Best answer: If you have access to an University library then I've seen a paper which seems to be what you're looking for. Disclaimer: I haven't read this paper, but had it and some others due to one of my MBA courses. There isn't really a lot of quantitative research out there, at least much that folks are sharing.

I have no doubt that someone out there has looked at this pretty extensively from a business niche point of view, but, needless to say, they ain't sharing their results.

The full abstract follows, but this excerpt is most of interest - "The economic aspects of ECCRM should be enough to encourage firms to make their sites accessible to all current and potential customers. "
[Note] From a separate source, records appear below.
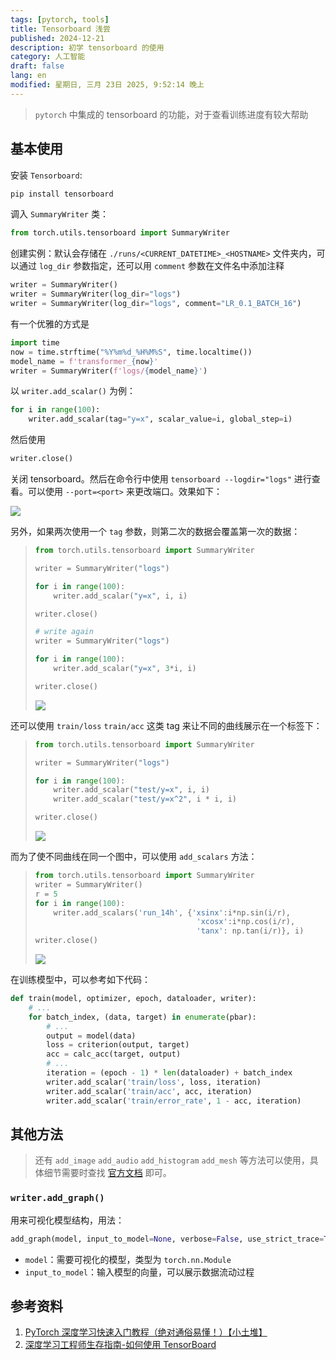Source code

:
 ```yaml
---
tags: [pytorch, tools]
title: Tensorboard 浅尝
published: 2024-12-21
description: 初学 tensorboard 的使用
category: 人工智能
draft: false
lang: en
modified: 星期日, 三月 23日 2025, 9:52:14 晚上
---
```


> `pytorch` 中集成的 tensorboard 的功能，对于查看训练进度有较大帮助

## 基本使用

安装 `Tensorboard`:

```bash
pip install tensorboard
```

调入 `SummaryWriter` 类：

```python
from torch.utils.tensorboard import SummaryWriter
```

创建实例：默认会存储在 `./runs/<CURRENT_DATETIME>_<HOSTNAME>` 文件夹内，可以通过 `log_dir` 参数指定，还可以用 `comment` 参数在文件名中添加注释

```python
writer = SummaryWriter()
writer = SummaryWriter(log_dir="logs")
writer = SummaryWriter(log_dir="logs", comment="LR_0.1_BATCH_16")
```

有一个优雅的方式是

```python
import time
now = time.strftime("%Y%m%d_%H%M%S", time.localtime())
model_name = f'transformer_{now}'
writer = SummaryWriter(f'logs/{model_name}')
```

以 `writer.add_scalar()` 为例：

```python
for i in range(100):
    writer.add_scalar(tag="y=x", scalar_value=i, global_step=i)
```

然后使用

```python
writer.close()
```

关闭 tensorboard。然后在命令行中使用 `tensorboard --logdir="logs"` 进行查看。可以使用 `--port=<port>` 来更改端口。效果如下：

![](https://cdn.jsdelivr.net/gh/KinnariyaMamaTanha/Images@images/20241215141431539.png)

另外，如果两次使用一个 `tag` 参数，则第二次的数据会覆盖第一次的数据：

> ```python
> from torch.utils.tensorboard import SummaryWriter
>
> writer = SummaryWriter("logs")
>
> for i in range(100):
>     writer.add_scalar("y=x", i, i)
>
> writer.close()
>
> # write again
> writer = SummaryWriter("logs")
>
> for i in range(100):
>     writer.add_scalar("y=x", 3*i, i)
>
> writer.close()
> ```
> 
> ![](https://cdn.jsdelivr.net/gh/KinnariyaMamaTanha/Images@images/20241215141915997.png)

还可以使用 `train/loss` `train/acc` 这类 tag 来让不同的曲线展示在一个标签下：

> ```python
> from torch.utils.tensorboard import SummaryWriter
>
> writer = SummaryWriter("logs")
>
> for i in range(100):
>     writer.add_scalar("test/y=x", i, i)
>     writer.add_scalar("test/y=x^2", i * i, i)
>
> writer.close()
> ```
> 
> ![](https://cdn.jsdelivr.net/gh/KinnariyaMamaTanha/Images@images/20241215150722211.png)

而为了使不同曲线在同一个图中，可以使用 `add_scalars` 方法：

> ```python
> from torch.utils.tensorboard import SummaryWriter
> writer = SummaryWriter()
> r = 5
> for i in range(100):
>     writer.add_scalars('run_14h', {'xsinx':i*np.sin(i/r),
>                                     'xcosx':i*np.cos(i/r),
>                                     'tanx': np.tan(i/r)}, i)
> writer.close()
> ```
> 
> ![](https://cdn.jsdelivr.net/gh/KinnariyaMamaTanha/Images@images/20241215151248415.png)

在训练模型中，可以参考如下代码：

```python
def train(model, optimizer, epoch, dataloader, writer):
    # ...
    for batch_index, (data, target) in enumerate(pbar):
        # ...
        output = model(data)
        loss = criterion(output, target)
        acc = calc_acc(target, output)
        # ...
        iteration = (epoch - 1) * len(dataloader) + batch_index
        writer.add_scalar('train/loss', loss, iteration)
        writer.add_scalar('train/acc', acc, iteration)
        writer.add_scalar('train/error_rate', 1 - acc, iteration)
```

## 其他方法

> 还有 `add_image` `add_audio` `add_histogram` `add_mesh` 等方法可以使用，具体细节需要时查找 [官方文档](https://tensorboardx.readthedocs.io/en/latest/tensorboard.html) 即可。

### `writer.add_graph()`

用来可视化模型结构，用法：

```python
add_graph(model, input_to_model=None, verbose=False, use_strict_trace=True)
```

- `model`：需要可视化的模型，类型为 `torch.nn.Module`
- `input_to_model`：输入模型的向量，可以展示数据流动过程

## 参考资料

1. [PyTorch 深度学习快速入门教程（绝对通俗易懂！）【小土堆】](https://www.bilibili.com/video/BV1hE411t7RN/?p=8&share_source=copy_web&vd_source=c9e11661823ca4062db1ef99f7e0eee1)
2. [深度学习工程师生存指南-如何使用 TensorBoard](https://dl.ypw.io/how-to-use-tensorboard/)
Full abstract: "Companies increasingly employ the World Wide Web to gather information from and disseminate information to actual and potential customers and for end-consumer business transactions and interactions. The challenge of attracting and keeping economically valuable customers while repelling and eliminating those who are not economically valuable is the focus of Electronic Commerce Customer Relationship Management (ECCRM). Many companies consider traditional usability when designing customer-oriented aspects of their Web sites, but they may not consider the critically important aspect of accessibility. On-line barriers may limit or preclude Web accessibility for potential customers with access challenges. ECCRM requires that companies communicate with current and potential customers to establish, develop, and manage relationships. However, this may be difficult or impossible for customers unable to access the company's Web site for information, let alone to place orders or interact with company representatives. Web site accessibility is an important aspect of usability for ECCRM that is being overlooked by most firms.
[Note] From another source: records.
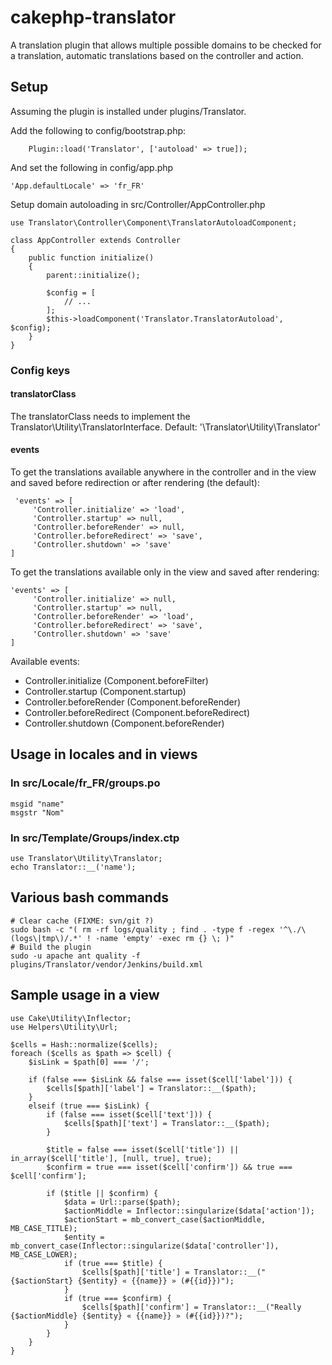 # cakephp-translator
A translation plugin that allows multiple possible domains to be checked for a translation, automatic translations based on the controller and action.

## Setup

Assuming the plugin is installed under plugins/Translator.

Add the following to config/bootstrap.php:
```
    Plugin::load('Translator', ['autoload' => true]);

```

And set the following in config/app.php
```
'App.defaultLocale' => 'fr_FR'
```

Setup domain autoloading in src/Controller/AppController.php
```
use Translator\Controller\Component\TranslatorAutoloadComponent;

class AppController extends Controller
{
    public function initialize()
    {
        parent::initialize();

        $config = [
            // ...
        ];
        $this->loadComponent('Translator.TranslatorAutoload', $config);
    }
}
```

### Config keys

#### translatorClass
The translatorClass needs to implement the Translator\Utility\TranslatorInterface.
Default: '\\Translator\\Utility\\Translator'

#### events

To get the translations available anywhere in the controller and in the
view and saved before redirection or after rendering (the default):
```
 'events' => [
     'Controller.initialize' => 'load',
     'Controller.startup' => null,
     'Controller.beforeRender' => null,
     'Controller.beforeRedirect' => 'save',
     'Controller.shutdown' => 'save'
]
```

To get the translations available only in the view and saved after
rendering:
```
'events' => [
     'Controller.initialize' => null,
     'Controller.startup' => null,
     'Controller.beforeRender' => 'load',
     'Controller.beforeRedirect' => 'save',
     'Controller.shutdown' => 'save'
]
```

Available events:
 - Controller.initialize (Component.beforeFilter)
 - Controller.startup (Component.startup)
 - Controller.beforeRender (Component.beforeRender)
 - Controller.beforeRedirect (Component.beforeRedirect)
 - Controller.shutdown (Component.beforeRender)

## Usage in locales and in views

### In src/Locale/fr_FR/groups.po
    msgid "name"
    msgstr "Nom"

### In src/Template/Groups/index.ctp
    use Translator\Utility\Translator;
    echo Translator::__('name');

## Various bash commands
```
# Clear cache (FIXME: svn/git ?)
sudo bash -c "( rm -rf logs/quality ; find . -type f -regex '^\./\(logs\|tmp\)/.*' ! -name 'empty' -exec rm {} \; )"
# Build the plugin
sudo -u apache ant quality -f plugins/Translator/vendor/Jenkins/build.xml
```

## Sample usage in a view
```
use Cake\Utility\Inflector;
use Helpers\Utility\Url;

$cells = Hash::normalize($cells);
foreach ($cells as $path => $cell) {
    $isLink = $path[0] === '/';

    if (false === $isLink && false === isset($cell['label'])) {
        $cells[$path]['label'] = Translator::__($path);
    }
    elseif (true === $isLink) {
        if (false === isset($cell['text'])) {
            $cells[$path]['text'] = Translator::__($path);
        }

        $title = false === isset($cell['title']) || in_array($cell['title'], [null, true], true);
        $confirm = true === isset($cell['confirm']) && true === $cell['confirm'];

        if ($title || $confirm) {
            $data = Url::parse($path);
            $actionMiddle = Inflector::singularize($data['action']);
            $actionStart = mb_convert_case($actionMiddle, MB_CASE_TITLE);
            $entity = mb_convert_case(Inflector::singularize($data['controller']), MB_CASE_LOWER);
            if (true === $title) {
                $cells[$path]['title'] = Translator::__("{$actionStart} {$entity} « {{name}} » (#{{id}})");
            }
            if (true === $confirm) {
                $cells[$path]['confirm'] = Translator::__("Really {$actionMiddle} {$entity} « {{name}} » (#{{id}})?");
            }
        }
    }
}
```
This article describes the background of Web site accessibility from economic, market-oriented, legal, and usability perspectives. Then it presents the results of an evaluation of the accessibility of the top 250 2002 Fortune 500 company Web site home pages (actually, as will be explained below, there only 248 home pages were evaluated). The Bobby accessibility validation program quantified the number and severity of accessibility errors and problems for each site. The majority (182/247, i.e., 75%) of the Fortune 250 Company Web sites have Priority 1 accessibility errors, and many of these problems are so severe that the firms should give a high priority to correcting them. The study illustrates the need for companies to go beyond traditional usability testing to examine the accessibility of their Web sites so that they can successfully employ ECCRM and comply with ADA and other legal guidelines and requirements. The economic aspects of ECCRM should be enough to encourage firms to make their sites accessible to all current and potential customers. Suggestions for improving the accessibility of Web sites are provided as well as future research directions."

Citation: Romano, N., C., 2003, 'Customer Relationship Management for the Web-Access Challenged: Inaccessibility of the Fortune 250 Business Web Sites', International Journal of Electronic Commerce, Vol. 7, No. 2, pp. 81-117
posted by Mutant at 5:14 AM on August 15, 2008

Response by poster: Thanks, Mutant. I didn't get much of anything in my own search, but at least someone else can verify for me too (maybe I should look at plain traffic stats and not limit to economics). I'll look into that paper!
posted by Ky at 7:01 AM on August 15, 2008

Glad to help! And remeber to look first at that papers references; they are basing their conclusion on lots of other peoples research. Some of the cited titles may be of more specific interest to your query.